Dollaro, pesano le correzioni post-flop riforma sanitaria

Pubblicato da Roberto Rais -

Il dollaro statunitense ha inaugurato la nuova settimana con una pesante correzione dopo il fallimento dell’amministrazione Trump sulla riforma sanitaria. Il risultato è che la riforma dell’Obamacare esce a tempo indeterminato dall’agenda politica (ma una parte dell’amministrazione sembra stia valutando a una revisione più soft, che possa interessare anche a un’area democratica), che la figura di Trump esce indebolita, e che da questa settimana il focus si sposta sulla riforma tributaria… con tanti dubbi.

Di fatti, risulta molto evidente come il flop di Trump su uno di quelli che avrebbe dovuto rappresentare un punto chiave del suo programma elettorale, ha insinuato forti dubbi sulla capacità del nuovo presidente di riuscire effettivamente ad attuare le riforme promesse. Dunque, ci si domanda in che modo Trump potrà realizzare quanto intende fare sul piano di stimolo fiscale, se non è riuscito ad aggregare intorno a sé un congruo consenso su un tema come quello della riforma sanitaria.

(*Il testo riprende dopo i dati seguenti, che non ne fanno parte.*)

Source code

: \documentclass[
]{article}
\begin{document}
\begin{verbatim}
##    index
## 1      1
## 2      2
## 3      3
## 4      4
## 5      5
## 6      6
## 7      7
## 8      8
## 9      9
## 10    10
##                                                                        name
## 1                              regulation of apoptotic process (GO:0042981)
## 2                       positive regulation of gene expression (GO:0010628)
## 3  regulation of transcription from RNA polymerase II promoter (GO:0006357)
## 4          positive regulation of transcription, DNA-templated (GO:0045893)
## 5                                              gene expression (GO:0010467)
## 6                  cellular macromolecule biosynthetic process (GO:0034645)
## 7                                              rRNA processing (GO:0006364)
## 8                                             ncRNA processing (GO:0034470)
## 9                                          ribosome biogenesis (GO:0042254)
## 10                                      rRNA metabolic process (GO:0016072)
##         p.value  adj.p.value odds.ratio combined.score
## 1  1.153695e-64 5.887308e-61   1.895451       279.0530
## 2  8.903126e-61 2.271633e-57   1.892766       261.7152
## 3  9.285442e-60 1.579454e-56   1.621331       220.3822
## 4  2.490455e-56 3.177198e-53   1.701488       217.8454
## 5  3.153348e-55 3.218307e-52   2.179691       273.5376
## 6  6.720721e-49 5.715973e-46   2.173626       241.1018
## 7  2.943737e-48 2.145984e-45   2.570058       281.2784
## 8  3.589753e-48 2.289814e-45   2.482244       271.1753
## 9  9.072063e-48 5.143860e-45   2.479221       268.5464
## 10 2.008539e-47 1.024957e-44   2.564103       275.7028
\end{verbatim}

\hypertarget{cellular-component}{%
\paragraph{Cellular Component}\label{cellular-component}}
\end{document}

Sul fronte dei cambi, con la correzione di inizio settimana il dollaro USA è tornata sui livelli minimi dell’anno, rivedendo i livelli che erano stati abbandonati pochi giorni dopo la vittoria di Trump a novembre 2016. A questo punto, in assenza di spunti favorevoli sul fronte dei dati e di sviluppi sul fronte fiscale, è possibile che nel brevissimo periodo il biglietto verde possa rimanere su condizioni di debolezza. Un occhio di attenzione bisognerà comunque prestarlo alle dichiarazioni dei membri Fed: il primo a muoversi in tal senso è stato Evans, che ha confermato l’adeguatezza di tre rialzi complessivi quest’anno, senza però escludere che possano essere in realtà quattro o due. Insomma, tanta indeterminatezza che sembra essere giustificata proprio dall’incertezza politica di cui sopra.

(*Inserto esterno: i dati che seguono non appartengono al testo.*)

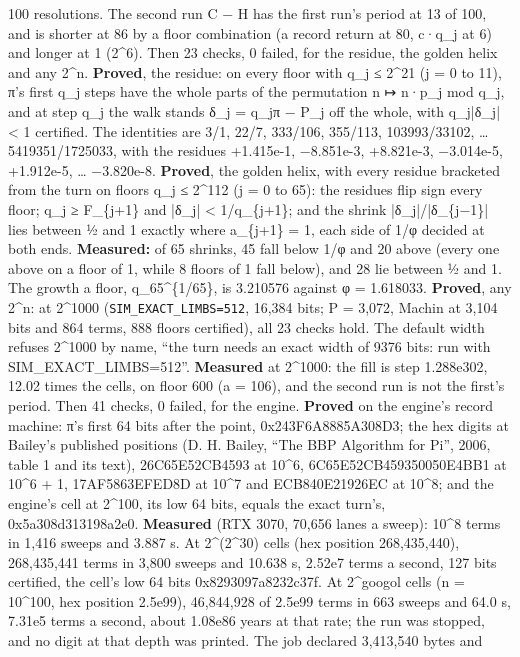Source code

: \begin{description}
100 resolutions. The second run C − H has the first run's period at 13 of 100, and is shorter at 86 by a floor combination (a record return at 80, c·q\_\allowbreak{}j at 6) and longer at 1 (2\textasciicircum{}6). Then 23 checks, 0 failed, for the residue, the golden helix and any 2\textasciicircum{}n. \textbf{Proved}, the residue: on every floor with q\_\allowbreak{}j ≤ 2\textasciicircum{}21 (j = 0 to 11), π's first q\_\allowbreak{}j steps have the whole parts of the permutation n ↦ n·p\_\allowbreak{}j mod q\_\allowbreak{}j, and at step q\_\allowbreak{}j the walk stands δ\_\allowbreak{}j = q\_\allowbreak{}jπ − P\_\allowbreak{}j off the whole, with q\_\allowbreak{}j|δ\_\allowbreak{}j| < 1 certified. The identities are 3/1, 22/7, 333/106, 355/113, 103993/33102, … 5419351/1725033, with the residues +1.415e-1, −8.851e-3, +8.821e-3, −3.014e-5, +1.912e-5, … −3.820e-8. \textbf{Proved}, the golden helix, with every residue bracketed from the turn on floors q\_\allowbreak{}j ≤ 2\textasciicircum{}112 (j = 0 to 65): the residues flip sign every floor; q\_\allowbreak{}j ≥ F\_\allowbreak{}\{j+1\} and |δ\_\allowbreak{}j| < 1/q\_\allowbreak{}\{j+1\}; and the shrink |δ\_\allowbreak{}j|/|δ\_\allowbreak{}\{j−1\}| lies between ½ and 1 exactly where a\_\allowbreak{}\{j+1\} = 1, each side of 1/φ decided at both ends. \textbf{Measured:} of 65 shrinks, 45 fall below 1/φ and 20 above (every one above on a floor of 1, while 8 floors of 1 fall below), and 28 lie between ½ and 1. The growth a floor, q\_\allowbreak{}65\textasciicircum{}\{1/65\}, is 3.210576 against φ = 1.618033. \textbf{Proved}, any 2\textasciicircum{}n: at 2\textasciicircum{}1000 (\texttt{SIM\_\allowbreak{}EXACT\_\allowbreak{}LIMBS=512}, 16,384 bits; P = 3,072, Machin at 3,104 bits and 864 terms, 888 floors certified), all 23 checks hold. The default width refuses 2\textasciicircum{}1000 by name, “the turn needs an exact width of 9376 bits: run with SIM\_\allowbreak{}EXACT\_\allowbreak{}LIMBS=512”. \textbf{Measured} at 2\textasciicircum{}1000: the fill is step 1.288e302, 12.02 times the cells, on floor 600 (a = 106), and the second run is not the first's period. Then 41 checks, 0 failed, for the engine. \textbf{Proved} on the engine's record machine: π's first 64 bits after the point, 0x243F6A8885A308D3; the hex digits at Bailey's published positions (D. H. Bailey, “The BBP Algorithm for Pi”, 2006, table 1 and its text), 26C65E52CB4593 at 10\textasciicircum{}6, 6C65E52CB459350050E4BB1 at 10\textasciicircum{}6 + 1, 17AF5863EFED8D at 10\textasciicircum{}7 and ECB840E21926EC at 10\textasciicircum{}8; and the engine's cell at 2\textasciicircum{}100, its low 64 bits, equals the exact turn's, 0x5a308d313198a2e0. \textbf{Measured} (RTX 3070, 70,656 lanes a sweep): 10\textasciicircum{}8 terms in 1,416 sweeps and 3.887 s. At 2\textasciicircum{}(2\textasciicircum{}30) cells (hex position 268,435,440), 268,435,441 terms in 3,800 sweeps and 10.638 s, 2.52e7 terms a second, 127 bits certified, the cell's low 64 bits 0x8293097a8232c37f. At 2\textasciicircum{}googol cells (n = 10\textasciicircum{}100, hex position 2.5e99), 46,844,928 of 2.5e99 terms in 663 sweeps and 64.0 s, 7.31e5 terms a second, about 1.08e86 years at that rate; the run was stopped, and no digit at that depth was printed. The job declared 3,413,540 bytes and 
\end{description}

Per quanto attiene l’euro, si noti come sul generale arretramento del dollaro la valuta unica europea abbia avuto modo di inaugurare nuovi massimi dell’anno. Oltre alla debolezza del dollaro a rendere più solido il rafforzamento della moneta unica è stato anche il flusso di notizie positive dall’area euro, con l’IFO tedesco che ha sorpreso verso l’alto, e potrebbe essere supportato in maniera ancora più incisiva dal fatto che nelle prossime settimane potrebbero instaurarsi convinzioni sempre più profonde circa il fatto che la BCE anticipi la propria strategia di “uscita”, ponendo fine alla lunga fase espansiva del ciclo di politica monetaria già nel corso dell’anno.

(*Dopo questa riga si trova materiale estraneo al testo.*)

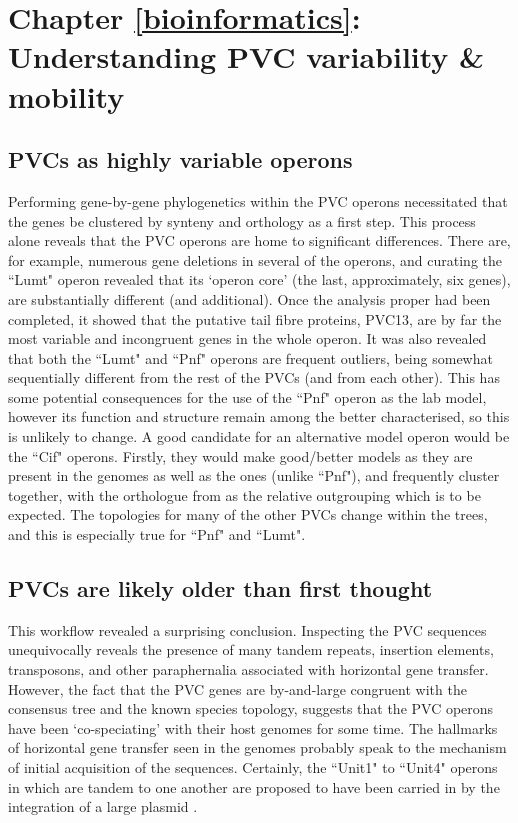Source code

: \section{Chapter \ref{bioinformatics}: Understanding PVC variability \& mobility} 
\subsection{PVCs as highly variable operons}
Performing gene-by-gene phylogenetics within the PVC operons necessitated that the genes be clustered by synteny and orthology as a first step. This process alone reveals that the PVC operons are home to significant differences. There are, for example, numerous gene deletions in several of the operons, and curating the ``Lumt" operon revealed that its `operon core' (the last, approximately, six genes), are substantially different (and additional). Once the analysis proper had been completed, it showed that the putative tail fibre proteins, PVC13, are by far the most variable and incongruent genes in the whole operon. It was also revealed that both the ``Lumt" and ``Pnf" operons are frequent outliers, being somewhat sequentially different from the rest of the PVCs (and from each other). This has some potential consequences for the use of the ``Pnf" operon as the lab model, however its function and structure remain among the better characterised, so this is unlikely to change. A good candidate for an alternative model operon would be the ``Cif" operons. Firstly, they would make good/better models as they are present in the \Plum{} genomes as well as the \Pasy{} ones (unlike ``Pnf"), and frequently cluster together, with the orthologue from \Plum{} as the relative outgrouping which is to be expected. The topologies for many of the other PVCs change within the trees, and this is especially true for ``Pnf" and ``Lumt".

\subsection{PVCs are likely older than first thought}
This workflow revealed a surprising conclusion. Inspecting the PVC sequences unequivocally reveals the presence of many tandem repeats, insertion elements, transposons, and other paraphernalia associated with horizontal gene transfer. However, the fact that the PVC genes are by-and-large congruent with the consensus tree and the known species topology, suggests that the PVC operons have been `co-speciating' with their host genomes for some time. The hallmarks of horizontal gene transfer seen in the genomes probably speak to the mechanism of initial acquisition of the sequences. Certainly, the ``Unit1" to ``Unit4" operons in \Plum{} which are tandem to one another are proposed to have been carried in by the integration of a large plasmid \citep{Yang2006}.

Così come l’euro, anche la sterlina è stata in grado di capitalizzare il generale arretramento del dollaro toccando un nuovo massimo recente. Il movimento è stato però inferiore a quello dell’euro, e sembra essere contenuto dalla più volte ricordata incertezza su Brexit. Domani Theresa May formalizzerà ufficialmente l’avvio dell’iter di uscita dall’UE, mentre poco fa il parlamento scozzese ha votato sull’ammissibilità del referendum per l’indipendenza della Scozia: considerato il voto favorevole, ora la richiesta dovrà essere sottoposta al parlamento britannico, alimentando un ulteriore elemento che impatterà negativamente sulla tenuta della sterlina.